THE BACKDROP The right to demand inspection of notes used by a witness to refresh his memory has been limited by us to writings used by the witness on the stand. Such limitation has been criticized by text writers and courts of other jurisdictions... The fact that other jurisdictions and textbook writers have criticized a rule we have embraced does not, standing alone, furnish reason for abandonment of such rule. However, if precedent does not have some sort of reasonable underpinning, we should not bury our heads in the sand when such criticism is voiced.

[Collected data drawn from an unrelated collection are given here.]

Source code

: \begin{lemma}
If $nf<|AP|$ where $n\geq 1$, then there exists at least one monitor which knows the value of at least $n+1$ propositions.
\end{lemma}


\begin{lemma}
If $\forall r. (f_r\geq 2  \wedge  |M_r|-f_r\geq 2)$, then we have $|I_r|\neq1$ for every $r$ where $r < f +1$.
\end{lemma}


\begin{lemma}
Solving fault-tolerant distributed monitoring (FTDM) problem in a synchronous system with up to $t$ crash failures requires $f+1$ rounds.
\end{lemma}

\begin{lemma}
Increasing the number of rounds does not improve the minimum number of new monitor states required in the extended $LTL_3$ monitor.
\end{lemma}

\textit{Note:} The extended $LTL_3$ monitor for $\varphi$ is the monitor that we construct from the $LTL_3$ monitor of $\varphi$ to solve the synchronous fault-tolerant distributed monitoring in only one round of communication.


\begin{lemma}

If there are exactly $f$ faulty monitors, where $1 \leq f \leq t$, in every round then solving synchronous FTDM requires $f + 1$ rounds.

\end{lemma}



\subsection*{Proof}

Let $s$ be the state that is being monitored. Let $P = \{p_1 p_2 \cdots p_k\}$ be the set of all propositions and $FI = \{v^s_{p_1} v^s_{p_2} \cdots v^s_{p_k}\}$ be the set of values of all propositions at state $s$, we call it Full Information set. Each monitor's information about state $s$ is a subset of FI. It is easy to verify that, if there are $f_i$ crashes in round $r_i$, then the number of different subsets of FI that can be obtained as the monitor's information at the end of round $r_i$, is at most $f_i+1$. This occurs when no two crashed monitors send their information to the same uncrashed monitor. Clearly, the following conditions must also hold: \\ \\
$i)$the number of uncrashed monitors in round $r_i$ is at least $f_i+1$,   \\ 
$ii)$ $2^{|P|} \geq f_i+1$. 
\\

THE RULE While notes in the present case were not used by Dr. Baker before the jury, their contents became an issue after the witness stated that he had referred to such notes before testifying in order to refresh his present recollection. Testimony showing Baker's act in referring to the notes was the functional equivalent of Baker having actually referred to his notes in the presence of the jury for the purpose of refreshing his present recollection. It was then permissible for the State to inspect the notes in order to test the credibility of Baker if the notes could properly or did refresh his recollection.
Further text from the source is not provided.